Alhasil, dari sisi fiskal penurunan subsidi BBM ‘big bang’ ini akan memberikan kelonggaran fiskal untuk pemerintah, untuk pengeluaran lainya (realokasi) atau paling tidak menurunkan tekanan defisit. Realokasi akan lebih diprioritaskan pada belanja infrastruktur terkait dengan peningkatan konektivitas darat dan laut (jalan tol, kereta api, pelabuhan, tol laut, irigasi dsb), terutama yang menjadi domainnya Kementerian Pekerjaan Umum dan Perumahan, Kementerian Transportasi, dan Kementerian Pertanian.
Penutup
Kondisi perekomian Indonesia saat ini membutuhkan policy mix: kebijakan fiskal dan moneter yang ekpansif. Dampak ekonomi fiskal APBN-P 2015 akan relatif tidak begitu terasa ekspansinya dengan defisit akan hanya sekitar -1,9% dari GDP. Defisit tersebut akan didanai dari sumber domestik memungkinkan tarik-menarik dengan investasi swasta domestik.
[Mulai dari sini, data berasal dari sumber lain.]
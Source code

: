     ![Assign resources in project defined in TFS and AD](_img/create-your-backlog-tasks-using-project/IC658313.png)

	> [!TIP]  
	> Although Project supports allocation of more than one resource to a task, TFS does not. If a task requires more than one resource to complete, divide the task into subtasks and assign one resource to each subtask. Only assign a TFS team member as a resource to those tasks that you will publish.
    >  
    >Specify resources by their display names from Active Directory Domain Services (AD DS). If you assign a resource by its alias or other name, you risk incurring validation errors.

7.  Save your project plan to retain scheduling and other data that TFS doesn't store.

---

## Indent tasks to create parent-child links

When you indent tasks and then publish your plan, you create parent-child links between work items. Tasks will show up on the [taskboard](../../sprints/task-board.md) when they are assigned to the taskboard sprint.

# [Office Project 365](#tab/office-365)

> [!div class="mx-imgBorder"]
Potensi geliat ekonomi dari desa harus bisa ditangkap oleh pelaku-pelaku pembangunan desa karena kenaikan pengeluaran alokasi Dana Desa IDR 9,1 triliun di APBN menjadi IDR 20,8 triliun di APBN-P 2015. Alokasi Dana Desa tersebut merupakan wujud dari implementasi Undang-Undang Nomor 6 Tahun 2014 tentang Desa. Dengan adanya alokasi Dana Desa, diharapkan akan membawa peningkatan kesejahteraan masyarakat, terutama dalam memperkuat upaya untuk mendorong pertumbuhan ekonomi yang makin merata.
Daftar Pustaka
Damuri, Y.R dan C.Day, 2015. ‘Survey of Recent Developments’, Bulletin of Indonesian Economic Studies, Vol. 51, No. 1: 3–27.